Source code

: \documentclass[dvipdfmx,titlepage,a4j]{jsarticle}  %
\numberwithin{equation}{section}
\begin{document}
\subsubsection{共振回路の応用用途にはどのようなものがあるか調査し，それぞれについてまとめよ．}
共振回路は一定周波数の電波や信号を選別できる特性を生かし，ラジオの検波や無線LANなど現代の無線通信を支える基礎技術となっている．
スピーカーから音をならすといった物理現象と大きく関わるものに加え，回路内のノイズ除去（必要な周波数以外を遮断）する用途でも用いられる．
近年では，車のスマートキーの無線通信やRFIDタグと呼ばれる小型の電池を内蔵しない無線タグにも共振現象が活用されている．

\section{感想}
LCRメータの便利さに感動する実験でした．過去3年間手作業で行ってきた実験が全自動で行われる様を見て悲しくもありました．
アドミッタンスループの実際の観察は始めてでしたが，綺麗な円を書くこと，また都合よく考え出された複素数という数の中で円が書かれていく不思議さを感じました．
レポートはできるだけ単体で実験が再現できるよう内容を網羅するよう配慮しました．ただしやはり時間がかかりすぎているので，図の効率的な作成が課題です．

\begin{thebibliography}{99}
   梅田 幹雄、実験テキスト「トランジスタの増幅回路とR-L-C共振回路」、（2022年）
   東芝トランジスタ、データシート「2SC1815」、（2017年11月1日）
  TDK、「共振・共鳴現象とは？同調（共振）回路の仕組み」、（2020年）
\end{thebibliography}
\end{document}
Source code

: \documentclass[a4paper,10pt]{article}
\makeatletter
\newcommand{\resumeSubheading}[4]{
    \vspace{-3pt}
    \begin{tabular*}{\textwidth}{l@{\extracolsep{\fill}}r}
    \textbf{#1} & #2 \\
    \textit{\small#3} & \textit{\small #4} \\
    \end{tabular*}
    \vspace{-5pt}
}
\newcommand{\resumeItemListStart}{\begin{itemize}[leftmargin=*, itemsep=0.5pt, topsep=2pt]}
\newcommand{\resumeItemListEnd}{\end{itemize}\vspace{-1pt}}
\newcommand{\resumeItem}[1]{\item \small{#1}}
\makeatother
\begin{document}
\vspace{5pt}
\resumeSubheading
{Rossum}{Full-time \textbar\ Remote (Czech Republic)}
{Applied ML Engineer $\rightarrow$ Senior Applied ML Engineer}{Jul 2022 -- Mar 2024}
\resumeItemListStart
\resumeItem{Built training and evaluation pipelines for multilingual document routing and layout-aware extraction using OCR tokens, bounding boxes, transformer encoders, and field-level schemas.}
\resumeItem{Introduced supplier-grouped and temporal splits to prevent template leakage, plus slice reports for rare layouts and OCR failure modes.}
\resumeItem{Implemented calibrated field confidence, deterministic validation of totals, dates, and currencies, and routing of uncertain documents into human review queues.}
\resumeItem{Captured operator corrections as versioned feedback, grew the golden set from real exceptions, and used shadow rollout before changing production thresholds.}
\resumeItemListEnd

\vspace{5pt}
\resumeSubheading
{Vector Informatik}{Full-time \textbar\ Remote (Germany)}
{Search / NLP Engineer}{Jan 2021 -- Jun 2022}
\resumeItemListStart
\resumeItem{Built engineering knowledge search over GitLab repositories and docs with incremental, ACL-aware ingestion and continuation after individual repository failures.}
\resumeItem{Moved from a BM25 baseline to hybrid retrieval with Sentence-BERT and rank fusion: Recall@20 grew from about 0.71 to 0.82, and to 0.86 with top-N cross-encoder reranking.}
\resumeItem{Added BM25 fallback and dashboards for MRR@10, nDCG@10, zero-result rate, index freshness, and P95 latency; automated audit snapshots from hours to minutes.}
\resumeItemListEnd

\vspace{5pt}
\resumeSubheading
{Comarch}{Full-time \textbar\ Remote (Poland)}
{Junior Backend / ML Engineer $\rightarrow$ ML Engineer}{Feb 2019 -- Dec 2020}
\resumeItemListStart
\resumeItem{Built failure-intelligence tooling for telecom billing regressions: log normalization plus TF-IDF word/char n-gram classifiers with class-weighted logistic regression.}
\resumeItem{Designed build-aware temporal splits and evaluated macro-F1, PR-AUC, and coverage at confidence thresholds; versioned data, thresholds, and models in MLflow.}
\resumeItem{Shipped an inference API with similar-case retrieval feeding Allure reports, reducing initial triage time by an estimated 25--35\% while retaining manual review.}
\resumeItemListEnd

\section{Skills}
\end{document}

= = = =

--- How to complete this task ---
Every entry above has to be returned exactly as written.

--- Answer to the exercise ---
Source code

: \documentclass[dvipdfmx,titlepage,a4j]{jsarticle}  %
\numberwithin{equation}{section}
\begin{document}
\subsubsection{共振回路の応用用途にはどのようなものがあるか調査し，それぞれについてまとめよ．}
共振回路は一定周波数の電波や信号を選別できる特性を生かし，ラジオの検波や無線LANなど現代の無線通信を支える基礎技術となっている．
スピーカーから音をならすといった物理現象と大きく関わるものに加え，回路内のノイズ除去（必要な周波数以外を遮断）する用途でも用いられる．
近年では，車のスマートキーの無線通信やRFIDタグと呼ばれる小型の電池を内蔵しない無線タグにも共振現象が活用されている．

\section{感想}
LCRメータの便利さに感動する実験でした．過去3年間手作業で行ってきた実験が全自動で行われる様を見て悲しくもありました．
アドミッタンスループの実際の観察は始めてでしたが，綺麗な円を書くこと，また都合よく考え出された複素数という数の中で円が書かれていく不思議さを感じました．
レポートはできるだけ単体で実験が再現できるよう内容を網羅するよう配慮しました．ただしやはり時間がかかりすぎているので，図の効率的な作成が課題です．

\begin{thebibliography}{99}
   梅田 幹雄、実験テキスト「トランジスタの増幅回路とR-L-C共振回路」、（2022年）
   東芝トランジスタ、データシート「2SC1815」、（2017年11月1日）
  TDK、「共振・共鳴現象とは？同調（共振）回路の仕組み」、（2020年）
\end{thebibliography}
\end{document}
Source code

: \documentclass[a4paper,10pt]{article}
\makeatletter
\newcommand{\resumeSubheading}[4]{
    \vspace{-3pt}
    \begin{tabular*}{\textwidth}{l@{\extracolsep{\fill}}r}
    \textbf{#1} & #2 \\
    \textit{\small#3} & \textit{\small #4} \\
    \end{tabular*}
    \vspace{-5pt}
}
\newcommand{\resumeItemListStart}{\begin{itemize}[leftmargin=*, itemsep=0.5pt, topsep=2pt]}
\newcommand{\resumeItemListEnd}{\end{itemize}\vspace{-1pt}}
\newcommand{\resumeItem}[1]{\item \small{#1}}
\makeatother
\begin{document}
\vspace{5pt}
\resumeSubheading
{Rossum}{Full-time \textbar\ Remote (Czech Republic)}
{Applied ML Engineer $\rightarrow$ Senior Applied ML Engineer}{Jul 2022 -- Mar 2024}
\resumeItemListStart
\resumeItem{Built training and evaluation pipelines for multilingual document routing and layout-aware extraction using OCR tokens, bounding boxes, transformer encoders, and field-level schemas.}
\resumeItem{Introduced supplier-grouped and temporal splits to prevent template leakage, plus slice reports for rare layouts and OCR failure modes.}
\resumeItem{Implemented calibrated field confidence, deterministic validation of totals, dates, and currencies, and routing of uncertain documents into human review queues.}
\resumeItem{Captured operator corrections as versioned feedback, grew the golden set from real exceptions, and used shadow rollout before changing production thresholds.}
\resumeItemListEnd

\vspace{5pt}
\resumeSubheading
{Vector Informatik}{Full-time \textbar\ Remote (Germany)}
{Search / NLP Engineer}{Jan 2021 -- Jun 2022}
\resumeItemListStart
\resumeItem{Built engineering knowledge search over GitLab repositories and docs with incremental, ACL-aware ingestion and continuation after individual repository failures.}
\resumeItem{Moved from a BM25 baseline to hybrid retrieval with Sentence-BERT and rank fusion: Recall@20 grew from about 0.71 to 0.82, and to 0.86 with top-N cross-encoder reranking.}
\resumeItem{Added BM25 fallback and dashboards for MRR@10, nDCG@10, zero-result rate, index freshness, and P95 latency; automated audit snapshots from hours to minutes.}
\resumeItemListEnd

\vspace{5pt}
\resumeSubheading
{Comarch}{Full-time \textbar\ Remote (Poland)}
{Junior Backend / ML Engineer $\rightarrow$ ML Engineer}{Feb 2019 -- Dec 2020}
\resumeItemListStart
\resumeItem{Built failure-intelligence tooling for telecom billing regressions: log normalization plus TF-IDF word/char n-gram classifiers with class-weighted logistic regression.}
\resumeItem{Designed build-aware temporal splits and evaluated macro-F1, PR-AUC, and coverage at confidence thresholds; versioned data, thresholds, and models in MLflow.}
\resumeItem{Shipped an inference API with similar-case retrieval feeding Allure reports, reducing initial triage time by an estimated 25--35\% while retaining manual review.}
\resumeItemListEnd

\section{Skills}
\end{document}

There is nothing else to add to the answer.